───── Available records ─────
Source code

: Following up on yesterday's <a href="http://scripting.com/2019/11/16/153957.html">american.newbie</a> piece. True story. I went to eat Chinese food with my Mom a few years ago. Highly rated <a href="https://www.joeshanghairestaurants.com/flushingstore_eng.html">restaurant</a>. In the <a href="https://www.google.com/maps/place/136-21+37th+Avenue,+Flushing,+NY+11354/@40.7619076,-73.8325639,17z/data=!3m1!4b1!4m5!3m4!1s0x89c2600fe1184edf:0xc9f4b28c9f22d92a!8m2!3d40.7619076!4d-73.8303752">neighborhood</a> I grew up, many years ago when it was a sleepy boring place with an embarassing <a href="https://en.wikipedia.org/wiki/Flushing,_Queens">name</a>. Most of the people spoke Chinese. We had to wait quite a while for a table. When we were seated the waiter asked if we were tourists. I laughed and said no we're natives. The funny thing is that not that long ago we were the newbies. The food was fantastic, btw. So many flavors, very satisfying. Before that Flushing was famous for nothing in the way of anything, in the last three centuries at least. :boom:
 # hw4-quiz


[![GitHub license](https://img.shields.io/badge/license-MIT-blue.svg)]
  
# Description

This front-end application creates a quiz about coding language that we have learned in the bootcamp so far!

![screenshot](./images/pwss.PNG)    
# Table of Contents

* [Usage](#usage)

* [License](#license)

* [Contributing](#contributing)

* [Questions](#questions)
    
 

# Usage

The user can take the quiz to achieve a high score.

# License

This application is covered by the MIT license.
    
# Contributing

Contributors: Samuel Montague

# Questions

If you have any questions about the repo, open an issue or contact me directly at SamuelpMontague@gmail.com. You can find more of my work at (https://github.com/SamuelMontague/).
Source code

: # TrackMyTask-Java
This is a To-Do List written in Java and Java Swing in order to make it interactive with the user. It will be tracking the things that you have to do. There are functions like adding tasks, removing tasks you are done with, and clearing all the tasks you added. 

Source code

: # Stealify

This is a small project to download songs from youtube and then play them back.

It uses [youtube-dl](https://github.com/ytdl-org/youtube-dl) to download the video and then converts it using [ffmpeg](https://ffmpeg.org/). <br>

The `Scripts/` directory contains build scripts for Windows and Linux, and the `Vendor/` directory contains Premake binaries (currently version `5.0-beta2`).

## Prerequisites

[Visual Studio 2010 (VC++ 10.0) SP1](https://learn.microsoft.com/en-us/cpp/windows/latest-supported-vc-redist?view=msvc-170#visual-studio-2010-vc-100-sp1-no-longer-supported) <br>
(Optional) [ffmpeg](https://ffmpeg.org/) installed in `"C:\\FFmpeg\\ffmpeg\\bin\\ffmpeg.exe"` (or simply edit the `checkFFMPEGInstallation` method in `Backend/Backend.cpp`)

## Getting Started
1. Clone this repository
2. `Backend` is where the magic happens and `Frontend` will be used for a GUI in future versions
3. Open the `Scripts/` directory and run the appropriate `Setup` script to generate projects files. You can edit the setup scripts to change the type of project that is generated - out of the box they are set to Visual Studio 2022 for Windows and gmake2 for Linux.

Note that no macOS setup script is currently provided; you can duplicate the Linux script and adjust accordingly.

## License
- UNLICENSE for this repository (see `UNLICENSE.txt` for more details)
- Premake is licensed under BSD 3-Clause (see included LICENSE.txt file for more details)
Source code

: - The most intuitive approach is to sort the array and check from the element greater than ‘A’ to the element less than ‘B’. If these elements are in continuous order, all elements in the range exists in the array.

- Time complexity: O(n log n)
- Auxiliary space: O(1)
─────
───── Available records ─────
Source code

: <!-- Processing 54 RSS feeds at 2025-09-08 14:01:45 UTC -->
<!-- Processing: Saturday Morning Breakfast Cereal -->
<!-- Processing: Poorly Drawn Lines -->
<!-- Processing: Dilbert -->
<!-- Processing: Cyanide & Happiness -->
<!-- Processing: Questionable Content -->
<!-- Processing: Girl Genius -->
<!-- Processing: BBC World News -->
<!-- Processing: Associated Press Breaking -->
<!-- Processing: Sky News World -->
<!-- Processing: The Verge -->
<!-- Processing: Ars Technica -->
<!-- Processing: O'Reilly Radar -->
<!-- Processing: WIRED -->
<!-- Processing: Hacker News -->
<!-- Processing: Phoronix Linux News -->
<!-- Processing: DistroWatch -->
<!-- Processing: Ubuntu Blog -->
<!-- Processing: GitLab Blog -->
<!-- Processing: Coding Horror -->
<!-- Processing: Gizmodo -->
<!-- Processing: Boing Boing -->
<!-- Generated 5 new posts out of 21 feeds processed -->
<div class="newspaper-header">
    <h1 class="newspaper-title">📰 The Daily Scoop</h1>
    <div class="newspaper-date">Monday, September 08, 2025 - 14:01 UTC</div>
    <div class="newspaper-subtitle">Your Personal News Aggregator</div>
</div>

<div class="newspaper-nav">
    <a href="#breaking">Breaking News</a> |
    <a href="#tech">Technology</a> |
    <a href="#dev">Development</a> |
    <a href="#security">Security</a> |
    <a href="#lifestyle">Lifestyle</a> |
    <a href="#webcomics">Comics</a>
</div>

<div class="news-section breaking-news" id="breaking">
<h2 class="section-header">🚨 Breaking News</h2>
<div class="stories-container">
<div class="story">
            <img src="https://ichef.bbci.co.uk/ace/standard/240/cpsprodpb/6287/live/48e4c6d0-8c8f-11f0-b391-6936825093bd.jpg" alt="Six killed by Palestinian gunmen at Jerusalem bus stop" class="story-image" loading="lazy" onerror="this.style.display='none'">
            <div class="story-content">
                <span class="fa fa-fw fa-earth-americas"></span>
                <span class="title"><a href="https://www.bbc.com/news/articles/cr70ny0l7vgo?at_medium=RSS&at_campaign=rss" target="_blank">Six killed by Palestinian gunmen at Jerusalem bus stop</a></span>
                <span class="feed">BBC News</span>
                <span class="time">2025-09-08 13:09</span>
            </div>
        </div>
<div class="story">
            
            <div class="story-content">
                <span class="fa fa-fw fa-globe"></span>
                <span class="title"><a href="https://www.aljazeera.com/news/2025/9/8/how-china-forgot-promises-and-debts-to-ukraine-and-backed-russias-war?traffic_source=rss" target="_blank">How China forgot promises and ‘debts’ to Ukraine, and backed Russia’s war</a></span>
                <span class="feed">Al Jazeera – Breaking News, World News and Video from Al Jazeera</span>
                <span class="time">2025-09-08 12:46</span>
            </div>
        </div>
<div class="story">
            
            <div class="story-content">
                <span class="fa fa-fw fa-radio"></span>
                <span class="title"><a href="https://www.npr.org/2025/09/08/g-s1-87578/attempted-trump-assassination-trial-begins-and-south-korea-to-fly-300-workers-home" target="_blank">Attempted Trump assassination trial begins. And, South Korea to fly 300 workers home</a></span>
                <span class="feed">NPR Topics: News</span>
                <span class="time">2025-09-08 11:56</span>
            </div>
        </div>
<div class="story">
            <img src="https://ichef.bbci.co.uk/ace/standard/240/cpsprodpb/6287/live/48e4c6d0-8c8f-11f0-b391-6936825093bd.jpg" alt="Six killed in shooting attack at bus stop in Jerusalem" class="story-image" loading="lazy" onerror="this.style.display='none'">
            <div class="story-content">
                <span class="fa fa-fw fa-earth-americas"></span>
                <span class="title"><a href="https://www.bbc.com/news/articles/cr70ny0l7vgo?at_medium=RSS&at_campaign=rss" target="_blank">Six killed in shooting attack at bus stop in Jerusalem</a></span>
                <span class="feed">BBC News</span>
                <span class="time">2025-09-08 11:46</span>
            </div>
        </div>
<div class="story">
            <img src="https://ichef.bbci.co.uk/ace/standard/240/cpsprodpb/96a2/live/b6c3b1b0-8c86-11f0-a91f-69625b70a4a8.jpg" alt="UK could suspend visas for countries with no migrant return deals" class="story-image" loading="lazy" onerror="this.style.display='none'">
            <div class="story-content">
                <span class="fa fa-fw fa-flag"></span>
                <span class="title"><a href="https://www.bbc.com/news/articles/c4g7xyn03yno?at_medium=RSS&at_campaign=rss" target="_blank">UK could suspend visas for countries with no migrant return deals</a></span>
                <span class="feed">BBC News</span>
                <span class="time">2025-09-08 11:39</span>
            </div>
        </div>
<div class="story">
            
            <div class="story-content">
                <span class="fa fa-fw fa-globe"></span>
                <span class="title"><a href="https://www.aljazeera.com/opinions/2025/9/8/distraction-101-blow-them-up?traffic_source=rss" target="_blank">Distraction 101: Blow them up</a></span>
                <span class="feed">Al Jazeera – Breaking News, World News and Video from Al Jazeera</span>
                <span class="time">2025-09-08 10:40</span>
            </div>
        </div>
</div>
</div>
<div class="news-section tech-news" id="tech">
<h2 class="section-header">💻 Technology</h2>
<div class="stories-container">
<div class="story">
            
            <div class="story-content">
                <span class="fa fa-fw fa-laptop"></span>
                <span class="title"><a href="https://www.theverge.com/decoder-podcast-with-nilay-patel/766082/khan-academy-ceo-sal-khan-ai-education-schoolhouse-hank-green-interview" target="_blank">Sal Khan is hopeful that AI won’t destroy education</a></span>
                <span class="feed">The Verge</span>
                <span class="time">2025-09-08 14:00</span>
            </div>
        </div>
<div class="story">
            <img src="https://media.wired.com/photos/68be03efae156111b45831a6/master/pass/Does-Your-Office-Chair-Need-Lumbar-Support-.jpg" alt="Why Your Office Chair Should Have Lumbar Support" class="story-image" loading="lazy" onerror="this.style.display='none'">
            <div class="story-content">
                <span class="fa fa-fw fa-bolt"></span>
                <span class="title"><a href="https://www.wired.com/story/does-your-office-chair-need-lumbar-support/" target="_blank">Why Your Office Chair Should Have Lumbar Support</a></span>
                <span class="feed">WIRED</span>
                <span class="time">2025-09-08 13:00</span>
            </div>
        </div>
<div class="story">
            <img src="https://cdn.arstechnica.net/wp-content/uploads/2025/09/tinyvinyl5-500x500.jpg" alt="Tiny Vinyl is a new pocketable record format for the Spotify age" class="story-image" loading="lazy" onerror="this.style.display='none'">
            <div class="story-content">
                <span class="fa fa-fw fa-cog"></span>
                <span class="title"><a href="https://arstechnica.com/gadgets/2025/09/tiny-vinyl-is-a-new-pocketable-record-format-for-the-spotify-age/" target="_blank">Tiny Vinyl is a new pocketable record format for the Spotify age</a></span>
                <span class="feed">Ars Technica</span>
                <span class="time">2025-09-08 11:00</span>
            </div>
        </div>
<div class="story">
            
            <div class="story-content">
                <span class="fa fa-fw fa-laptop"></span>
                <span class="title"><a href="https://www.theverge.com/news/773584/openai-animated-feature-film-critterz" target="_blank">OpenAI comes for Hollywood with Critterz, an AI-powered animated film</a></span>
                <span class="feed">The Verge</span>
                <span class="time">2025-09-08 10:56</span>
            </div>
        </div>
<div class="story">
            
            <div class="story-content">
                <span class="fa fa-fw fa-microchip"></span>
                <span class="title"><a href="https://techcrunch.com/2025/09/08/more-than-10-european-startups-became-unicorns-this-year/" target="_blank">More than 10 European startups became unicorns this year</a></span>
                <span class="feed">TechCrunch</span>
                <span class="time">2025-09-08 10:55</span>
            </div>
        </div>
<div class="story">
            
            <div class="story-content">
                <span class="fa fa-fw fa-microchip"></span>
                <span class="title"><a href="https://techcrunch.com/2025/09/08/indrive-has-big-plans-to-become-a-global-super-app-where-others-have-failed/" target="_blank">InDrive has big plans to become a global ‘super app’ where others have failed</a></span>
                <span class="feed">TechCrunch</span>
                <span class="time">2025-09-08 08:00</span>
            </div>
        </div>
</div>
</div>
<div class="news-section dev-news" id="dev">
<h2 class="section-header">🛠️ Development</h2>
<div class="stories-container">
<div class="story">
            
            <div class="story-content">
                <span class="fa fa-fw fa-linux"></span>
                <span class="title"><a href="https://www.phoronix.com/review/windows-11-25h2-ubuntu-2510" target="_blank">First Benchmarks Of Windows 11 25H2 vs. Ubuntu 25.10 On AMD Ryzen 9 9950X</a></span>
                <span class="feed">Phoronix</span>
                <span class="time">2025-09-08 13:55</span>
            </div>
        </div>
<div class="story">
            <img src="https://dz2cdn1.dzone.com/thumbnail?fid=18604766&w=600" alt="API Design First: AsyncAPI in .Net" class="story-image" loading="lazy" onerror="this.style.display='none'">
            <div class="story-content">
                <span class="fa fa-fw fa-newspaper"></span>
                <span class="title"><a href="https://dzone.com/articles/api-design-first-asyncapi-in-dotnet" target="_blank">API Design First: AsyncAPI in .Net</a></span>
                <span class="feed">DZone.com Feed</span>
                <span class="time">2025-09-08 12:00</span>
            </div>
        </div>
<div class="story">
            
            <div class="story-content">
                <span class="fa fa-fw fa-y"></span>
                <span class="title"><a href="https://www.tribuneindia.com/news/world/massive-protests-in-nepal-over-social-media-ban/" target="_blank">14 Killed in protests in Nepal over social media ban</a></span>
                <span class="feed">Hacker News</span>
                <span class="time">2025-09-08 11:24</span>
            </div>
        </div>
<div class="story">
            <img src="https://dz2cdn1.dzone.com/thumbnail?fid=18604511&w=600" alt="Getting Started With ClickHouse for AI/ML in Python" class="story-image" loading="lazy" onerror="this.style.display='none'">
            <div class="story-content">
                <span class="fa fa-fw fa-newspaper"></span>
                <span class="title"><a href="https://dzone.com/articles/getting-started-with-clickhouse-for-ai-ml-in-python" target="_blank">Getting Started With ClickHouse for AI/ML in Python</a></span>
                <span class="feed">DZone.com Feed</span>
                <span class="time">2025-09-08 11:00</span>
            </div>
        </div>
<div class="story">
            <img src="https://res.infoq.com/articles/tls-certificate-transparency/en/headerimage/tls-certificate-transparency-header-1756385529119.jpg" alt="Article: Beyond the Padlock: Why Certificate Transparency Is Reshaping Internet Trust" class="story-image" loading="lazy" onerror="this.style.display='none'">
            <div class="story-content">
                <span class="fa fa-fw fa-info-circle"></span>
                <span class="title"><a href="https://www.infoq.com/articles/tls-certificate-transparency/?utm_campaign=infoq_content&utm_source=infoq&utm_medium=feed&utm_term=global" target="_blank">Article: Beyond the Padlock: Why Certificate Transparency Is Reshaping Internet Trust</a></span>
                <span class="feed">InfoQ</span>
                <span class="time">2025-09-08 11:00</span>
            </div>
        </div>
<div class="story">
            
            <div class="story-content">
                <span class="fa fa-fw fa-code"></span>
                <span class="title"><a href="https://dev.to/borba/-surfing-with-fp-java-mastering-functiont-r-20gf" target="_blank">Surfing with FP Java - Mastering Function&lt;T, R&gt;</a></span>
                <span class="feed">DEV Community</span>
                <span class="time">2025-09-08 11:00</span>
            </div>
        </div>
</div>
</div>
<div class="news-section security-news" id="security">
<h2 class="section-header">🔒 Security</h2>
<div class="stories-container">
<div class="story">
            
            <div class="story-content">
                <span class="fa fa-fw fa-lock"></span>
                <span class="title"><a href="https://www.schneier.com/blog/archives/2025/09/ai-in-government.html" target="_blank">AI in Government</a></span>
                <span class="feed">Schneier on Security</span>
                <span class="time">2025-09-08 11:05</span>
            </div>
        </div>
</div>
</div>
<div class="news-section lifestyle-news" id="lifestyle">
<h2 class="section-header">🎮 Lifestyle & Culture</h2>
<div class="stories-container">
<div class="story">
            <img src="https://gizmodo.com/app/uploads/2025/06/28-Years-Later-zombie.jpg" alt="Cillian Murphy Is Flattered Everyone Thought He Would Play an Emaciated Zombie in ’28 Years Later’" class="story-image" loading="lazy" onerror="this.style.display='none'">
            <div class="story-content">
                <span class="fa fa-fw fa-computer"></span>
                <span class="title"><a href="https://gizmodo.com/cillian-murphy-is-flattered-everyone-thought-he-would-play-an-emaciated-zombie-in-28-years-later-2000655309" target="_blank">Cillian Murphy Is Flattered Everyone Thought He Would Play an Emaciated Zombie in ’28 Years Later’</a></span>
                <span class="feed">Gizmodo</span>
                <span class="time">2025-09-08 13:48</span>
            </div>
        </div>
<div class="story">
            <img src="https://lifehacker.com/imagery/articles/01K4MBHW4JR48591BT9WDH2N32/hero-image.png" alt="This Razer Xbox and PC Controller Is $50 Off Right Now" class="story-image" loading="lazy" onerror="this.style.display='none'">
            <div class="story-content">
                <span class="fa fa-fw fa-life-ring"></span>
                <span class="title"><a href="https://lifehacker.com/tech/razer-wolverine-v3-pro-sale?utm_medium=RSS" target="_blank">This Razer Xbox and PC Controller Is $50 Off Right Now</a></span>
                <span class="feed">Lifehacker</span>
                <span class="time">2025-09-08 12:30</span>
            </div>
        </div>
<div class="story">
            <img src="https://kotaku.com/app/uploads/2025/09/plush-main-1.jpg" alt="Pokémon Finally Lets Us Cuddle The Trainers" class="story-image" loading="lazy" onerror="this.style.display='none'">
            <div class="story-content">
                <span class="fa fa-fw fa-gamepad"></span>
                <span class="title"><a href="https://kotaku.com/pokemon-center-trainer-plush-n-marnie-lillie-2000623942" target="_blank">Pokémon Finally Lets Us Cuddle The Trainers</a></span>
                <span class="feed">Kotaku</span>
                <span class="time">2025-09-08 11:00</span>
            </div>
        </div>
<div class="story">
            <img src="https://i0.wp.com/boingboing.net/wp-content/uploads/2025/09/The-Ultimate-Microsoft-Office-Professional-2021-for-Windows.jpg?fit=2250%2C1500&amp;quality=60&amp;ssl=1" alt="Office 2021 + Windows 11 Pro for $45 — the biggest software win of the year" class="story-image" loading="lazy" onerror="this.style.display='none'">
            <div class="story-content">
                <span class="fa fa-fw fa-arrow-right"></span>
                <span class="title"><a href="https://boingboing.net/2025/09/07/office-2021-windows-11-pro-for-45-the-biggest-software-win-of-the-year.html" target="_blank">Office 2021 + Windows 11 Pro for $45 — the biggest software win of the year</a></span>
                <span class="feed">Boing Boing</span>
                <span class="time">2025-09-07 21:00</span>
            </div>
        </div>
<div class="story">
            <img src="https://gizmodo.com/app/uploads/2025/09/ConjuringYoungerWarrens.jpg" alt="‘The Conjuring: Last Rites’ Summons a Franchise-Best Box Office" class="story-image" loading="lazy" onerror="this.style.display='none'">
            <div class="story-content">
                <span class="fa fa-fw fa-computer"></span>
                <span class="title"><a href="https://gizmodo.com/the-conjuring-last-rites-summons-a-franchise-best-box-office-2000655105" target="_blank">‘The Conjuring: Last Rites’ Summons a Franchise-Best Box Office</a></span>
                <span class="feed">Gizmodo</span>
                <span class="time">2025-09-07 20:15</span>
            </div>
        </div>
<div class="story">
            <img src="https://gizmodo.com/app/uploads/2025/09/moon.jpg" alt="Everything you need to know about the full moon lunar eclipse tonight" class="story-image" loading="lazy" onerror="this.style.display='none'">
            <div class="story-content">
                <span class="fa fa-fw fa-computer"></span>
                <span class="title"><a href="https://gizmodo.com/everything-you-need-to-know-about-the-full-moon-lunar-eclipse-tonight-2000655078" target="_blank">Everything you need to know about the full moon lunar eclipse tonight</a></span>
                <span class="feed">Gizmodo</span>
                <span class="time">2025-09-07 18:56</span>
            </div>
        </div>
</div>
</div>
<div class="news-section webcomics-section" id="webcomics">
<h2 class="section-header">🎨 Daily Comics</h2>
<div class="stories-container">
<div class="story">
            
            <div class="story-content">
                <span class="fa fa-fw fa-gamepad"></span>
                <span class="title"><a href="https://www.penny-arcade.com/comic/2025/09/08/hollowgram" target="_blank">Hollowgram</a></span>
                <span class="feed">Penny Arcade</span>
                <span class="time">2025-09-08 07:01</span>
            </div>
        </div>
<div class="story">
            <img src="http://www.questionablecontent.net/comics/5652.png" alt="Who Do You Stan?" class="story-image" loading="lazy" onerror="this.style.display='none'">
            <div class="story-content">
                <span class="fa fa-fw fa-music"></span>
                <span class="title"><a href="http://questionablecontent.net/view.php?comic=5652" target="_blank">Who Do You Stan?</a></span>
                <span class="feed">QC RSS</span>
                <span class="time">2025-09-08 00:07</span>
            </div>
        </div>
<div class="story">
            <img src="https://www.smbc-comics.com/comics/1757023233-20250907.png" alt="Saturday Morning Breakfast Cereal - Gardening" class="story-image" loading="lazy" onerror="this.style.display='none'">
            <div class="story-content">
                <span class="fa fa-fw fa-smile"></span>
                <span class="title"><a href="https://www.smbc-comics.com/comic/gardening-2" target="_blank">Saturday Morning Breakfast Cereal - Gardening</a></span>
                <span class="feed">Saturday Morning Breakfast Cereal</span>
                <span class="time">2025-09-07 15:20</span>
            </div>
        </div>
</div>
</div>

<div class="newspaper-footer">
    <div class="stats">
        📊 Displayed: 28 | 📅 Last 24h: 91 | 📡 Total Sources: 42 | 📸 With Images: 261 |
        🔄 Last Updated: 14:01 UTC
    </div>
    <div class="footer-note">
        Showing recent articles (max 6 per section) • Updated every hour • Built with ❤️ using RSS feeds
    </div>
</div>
─────
* **How to complete this task**
Look through the lines above for "then". Say how many have it, and give no other words.

* **Final answer**
2